No. Series – are they usable?

In Navision number series are used to handle invoices, credit memo’s, customers etc. – actually they are pretty widely used around in Navision.

So how does number series work?

Number Series is defined in one table 309 “No. Series Line” (actual in 2 tables – a header and a line table, but we are only interested in the line table). Here you must define a starting no. – which is of the type code. Every time, a record is being inserted into at table that uses no. series – a lock will be made on the line table; the next number will be calculated and returned and finally the lock will be released again.

All this is very fine – but what if 100 users were doing an insert on tables, that all uses no. series, at once. They would be locking for each other – which again means, that there would be some wait time.

Is this satisfying for a company, that lets say 100 users are waiting each for approx. 10 sec each in average. (The first user would wait 1 sec, then next 1,1 sec and so on). This is not satisfying for any companies.

So what can we do?

Remove every table that has a lot of real time transactions away from the no. series.

This can be done in different ways. One way is to use an Entry no., where autoincrement is activated, as key. Here you must remember to use biginteger, as integer is likely to run full earlier than biginteger. A second way would be moving no. series for specific areas (no. of tables) out of the no. series, to different setup tables.

Example: add a new no. series code field to a setup table; then add a function GetNextNumber, which increment the no. series field and returns that value. And finally add the call of GetNextNumber to the affected table (OnInsert).

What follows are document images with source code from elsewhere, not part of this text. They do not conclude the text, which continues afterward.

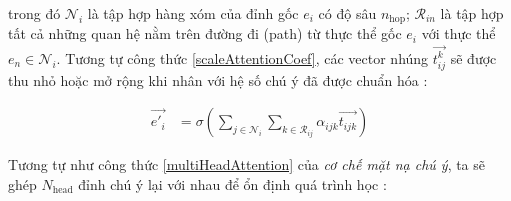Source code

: %
%
%
%
%

trong đó $\mathcal{N}_i$ là tập hợp hàng xóm của đỉnh gốc $e_i$ có độ sâu $n_{\text{hop}}$; $\mathcal{R_{\textit{i} \textit{n}}}$ là tập hợp tất cả những quan hệ nằm trên đường đi (path) từ thực thể gốc $e_i$ với thực thể $e_n \in \mathcal{N}_i$. Tương tự công thức \ref{scaleAttentionCoef}, các vector nhúng $\overrightarrow{t^k_{ij}}$ sẽ được thu nhỏ hoặc mở rộng khi nhân với hệ số chú ý đã được chuẩn hóa :

\begin{align}
{\overrightarrow{e'_{i}}}&={\sigma\left(\sum_{j \in \mathcal{N}_i} \sum_{k \in \mathcal{R}_{ij}} \alpha_{ijk} \overrightarrow{t_{ijk}}\right)}
\end{align}

Tương tự như công thức \ref{multiHeadAttention} của \textit{cơ chế mặt nạ chú ý}, ta sẽ ghép $N_{\text{head}}$ đỉnh chú ý lại với nhau để ổn định quá trình học :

Here you still have the risk for locks – but in this way you are only locking for one table / functionality and not as by using the no. series line table, for everything that uses no. series.

So back to my question – is no. series usable?

Yes – with tables, that is not having a lot of real time transactions.

No – with tables, that is having a lot of real time transactions. Here I would recommend using biginteger – and if the key field still should be code, then move the no. series functionality to a different table.